Государственный научный центр вирусологии и биотехнологии “Вектор”

(72) Автор(ы):

Петров В.С.,
Петрова И.Д.,
Тюнников Г.И.,
Серегин С.В.,
Яшина Л.Н.,
Кузина И.И.

(73) Патентообладатель(и):

Государственный научный центр вирусологии и биотехнологии “Вектор”

(54) НАБОР ОЛИГОНУКЛЕОТИДОВ-ПРАЙМЕРОВ ДЛЯ ИДЕНТИФИКАЦИИ РНК ВИРУСА КРЫМСКОЙ-КОНГО ГЕМОРРАГИЧЕСКОЙ ЛИХОРАДКИ

(57) Реферат:

Изобретение относится к биотехнологии и может быть использовано в медицине для выявления генетического материала вируса Крымской-Конго геморрагической лихорадки (ККГЛ) в пробах. Разработан набор олигонуклеотидов-праймеров для идентификации вируса Крымской-Конго геморрагической лихорадки, содержащий 2 пары дезоксиолигонуклеотидов, обладающих активностью прямого и обратного праймеров в реакции обратной транскрипции и полимеразной цепной реакции со следующей структурой: 5′ agagactgaggggaagggag 3′ – PS1; 5′ aattgtcttggcacacggat 3′ – PS2; 5′ caaaaagactgtagaggctc 3′ – PS3; 5′ ttgtccgtaggttaagaatg 3′ – PS4; а также их аналоги с вырожденной структурой: Psl* 5′ -agagac(t, c)gaggggaa(a, g)ggag-3′, Ps2* 5′ aattgtcttggc (a,g)ca(t,c)ggat 3′, Ps3* 5′-caa(a, g)aagac(t,c)gt(a,g)gaggctc-3′, Ps4* 5′- ttgtccg(t,a)aggtt(a, g)ag(a, g)atg-3′ и прямой контрольный праймер со следующей структурой: Ps5 5′-ct(t, c)tcagctc(a, g)t(t, a)ctactggct-3′. Использование набора праймеров позволяет выявлять вирус ККГЛ с учетом вариаций в строении генома различных географических изолятов, циркулирующих на территории Средней Азии и .южных регионов России. 2 ил., 1 табл.

Изобретение относится к биотехнологии, в частности к генетической инженерии, и может быть использовано в медицине для выявления генетического материала вируса Крымской-Конго геморрагической лихорадки (ККГЛ) в пробах, а также для решения научно-исследовательских задач по изучению ККГЛ.

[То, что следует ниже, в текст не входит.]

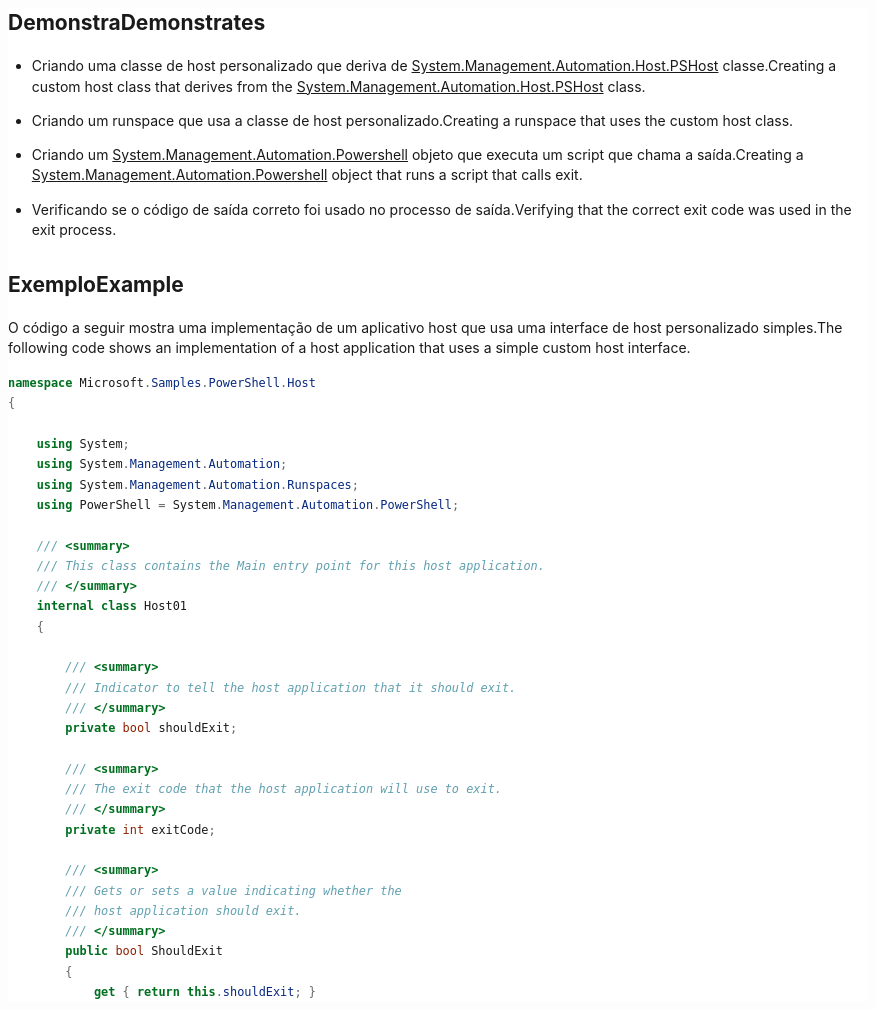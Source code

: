 ## <a name="demonstrates"></a><span data-ttu-id="4c9e5-110">Demonstra</span><span class="sxs-lookup"><span data-stu-id="4c9e5-110">Demonstrates</span></span>

- <span data-ttu-id="4c9e5-111">Criando uma classe de host personalizado que deriva de [System.Management.Automation.Host.PSHost](/dotnet/api/System.Management.Automation.Host.PSHost) classe.</span><span class="sxs-lookup"><span data-stu-id="4c9e5-111">Creating a custom host class that derives from the [System.Management.Automation.Host.PSHost](/dotnet/api/System.Management.Automation.Host.PSHost) class.</span></span>

- <span data-ttu-id="4c9e5-112">Criando um runspace que usa a classe de host personalizado.</span><span class="sxs-lookup"><span data-stu-id="4c9e5-112">Creating a runspace that uses the custom host class.</span></span>

- <span data-ttu-id="4c9e5-113">Criando um [System.Management.Automation.Powershell](/dotnet/api/System.Management.Automation.PowerShell) objeto que executa um script que chama a saída.</span><span class="sxs-lookup"><span data-stu-id="4c9e5-113">Creating a [System.Management.Automation.Powershell](/dotnet/api/System.Management.Automation.PowerShell) object that runs a script that calls exit.</span></span>

- <span data-ttu-id="4c9e5-114">Verificando se o código de saída correto foi usado no processo de saída.</span><span class="sxs-lookup"><span data-stu-id="4c9e5-114">Verifying that the correct exit code was used in the exit process.</span></span>

## <a name="example"></a><span data-ttu-id="4c9e5-115">Exemplo</span><span class="sxs-lookup"><span data-stu-id="4c9e5-115">Example</span></span>

 <span data-ttu-id="4c9e5-116">O código a seguir mostra uma implementação de um aplicativo host que usa uma interface de host personalizado simples.</span><span class="sxs-lookup"><span data-stu-id="4c9e5-116">The following code shows an implementation of a host application that uses a simple custom host interface.</span></span>

```csharp
namespace Microsoft.Samples.PowerShell.Host
{

    using System;
    using System.Management.Automation;
    using System.Management.Automation.Runspaces;
    using PowerShell = System.Management.Automation.PowerShell;

    /// <summary>
    /// This class contains the Main entry point for this host application.
    /// </summary>
    internal class Host01
    {

        /// <summary>
        /// Indicator to tell the host application that it should exit.
        /// </summary>
        private bool shouldExit;

        /// <summary>
        /// The exit code that the host application will use to exit.
        /// </summary>
        private int exitCode;

        /// <summary>
        /// Gets or sets a value indicating whether the
        /// host application should exit.
        /// </summary>
        public bool ShouldExit
        {
            get { return this.shouldExit; }
```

Метод обратной транскрипции – полимеразной цепной реакции (ОТ-ПЦР) является прямым методом выявления РНК вируса и имеет высокую степень чувствительности. В основе ОТ-ПЦР лежит получение кДНК на матрице вирусной РНК с помощью фермента обратной транскриптазы и многократное копирование с помощью фермента ДНК-полимеразы определенного фрагмента кДНК, являющегося маркерным для данного вида возбудителя инфекционного заболевания. Для эффективного проведения ОТ-ПЦР необходимы праймеры – синтетические олигонуклеотиды определенного размера, специфичные для каждого вида и типа вируса. Ограниченность использования праймеров обусловлена их видоспецифичностью. Праймеры должны быть комплементарны последовательностям ДНК на левой и правой границах специфического фрагмента и ориентированы таким образом, чтобы синтез ДНК, осуществляемый ДНК-полимеразой, протекал только между ними. В результате происходит экспоненциальное увеличение количества копий специфического фрагмента. От правильно выбранных праймеров, определяющих специфичность ПЦР, зависит точность диагностирования исследуемого вируса.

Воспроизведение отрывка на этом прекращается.